── Records for the exercise ──

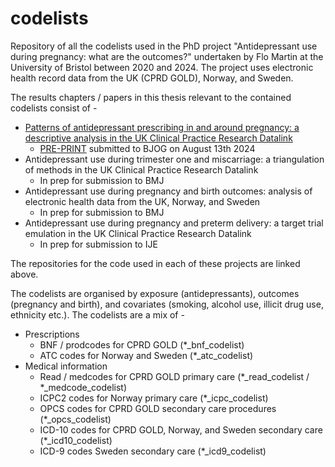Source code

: # codelists
Repository of all the codelists used in the PhD project "Antidepressant use during pregnancy: what are the outcomes?" undertaken by Flo Martin at the University of Bristol between 2020 and 2024. The project uses electronic health record data from the UK (CPRD GOLD), Norway, and Sweden. 

The results chapters / papers in this thesis relevant to the contained codelists consist of -

- [Patterns of antidepressant prescribing in and around pregnancy: a descriptive analysis in the UK Clinical Practice Research Datalink](https://github.com/flozoemartin/Patterns)
    - [PRE-PRINT](https://doi.org/10.1101/2024.08.08.24311553) submitted to BJOG on August 13th 2024
- Antidepressant use during trimester one and miscarriage: a triangulation of methods in the UK Clinical Practice Research Datalink
    - In prep for submission to BMJ
- Antidepressant use during pregnancy and birth outcomes: analysis of electronic health data from the UK, Norway, and Sweden
    - In prep for submission to BMJ
- Antidepressant use during pregnancy and preterm delivery: a target trial emulation in the UK Clinical Practice Research Datalink
    - In prep for submission to IJE

The repositories for the code used in each of these projects are linked above.

The codelists are organised by exposure (antidepressants), outcomes (pregnancy and birth), and covariates (smoking, alcohol use, illicit drug use, ethnicity etc.). The codelists are a mix of -

- Prescriptions
    - BNF / prodcodes for CPRD GOLD (*_bnf_codelist)
    - ATC codes for Norway and Sweden (*_atc_codelist)
- Medical information
    - Read / medcodes for CPRD GOLD primary care (*_read_codelist / *_medcode_codelist)
    - ICPC2 codes for Norway primary care (*_icpc_codelist)
    - OPCS codes for CPRD GOLD secondary care procedures (*_opcs_codelist)
    - ICD-10 codes for CPRD GOLD, Norway, and Sweden secondary care (*_icd10_codelist)
    - ICD-9 codes Sweden secondary care (*_icd9_codelist)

───

## Problem statement
Would you write out the data exactly, with no pictures in the copy?

## Answer section
Source code

: # codelists
Repository of all the codelists used in the PhD project "Antidepressant use during pregnancy: what are the outcomes?" undertaken by Flo Martin at the University of Bristol between 2020 and 2024. The project uses electronic health record data from the UK (CPRD GOLD), Norway, and Sweden. 

The results chapters / papers in this thesis relevant to the contained codelists consist of -

- [Patterns of antidepressant prescribing in and around pregnancy: a descriptive analysis in the UK Clinical Practice Research Datalink](https://github.com/flozoemartin/Patterns)
    - [PRE-PRINT](https://doi.org/10.1101/2024.08.08.24311553) submitted to BJOG on August 13th 2024
- Antidepressant use during trimester one and miscarriage: a triangulation of methods in the UK Clinical Practice Research Datalink
    - In prep for submission to BMJ
- Antidepressant use during pregnancy and birth outcomes: analysis of electronic health data from the UK, Norway, and Sweden
    - In prep for submission to BMJ
- Antidepressant use during pregnancy and preterm delivery: a target trial emulation in the UK Clinical Practice Research Datalink
    - In prep for submission to IJE

The repositories for the code used in each of these projects are linked above.

The codelists are organised by exposure (antidepressants), outcomes (pregnancy and birth), and covariates (smoking, alcohol use, illicit drug use, ethnicity etc.). The codelists are a mix of -

- Prescriptions
    - BNF / prodcodes for CPRD GOLD (*_bnf_codelist)
    - ATC codes for Norway and Sweden (*_atc_codelist)
- Medical information
    - Read / medcodes for CPRD GOLD primary care (*_read_codelist / *_medcode_codelist)
    - ICPC2 codes for Norway primary care (*_icpc_codelist)
    - OPCS codes for CPRD GOLD secondary care procedures (*_opcs_codelist)
    - ICD-10 codes for CPRD GOLD, Norway, and Sweden secondary care (*_icd10_codelist)
    - ICD-9 codes Sweden secondary care (*_icd9_codelist)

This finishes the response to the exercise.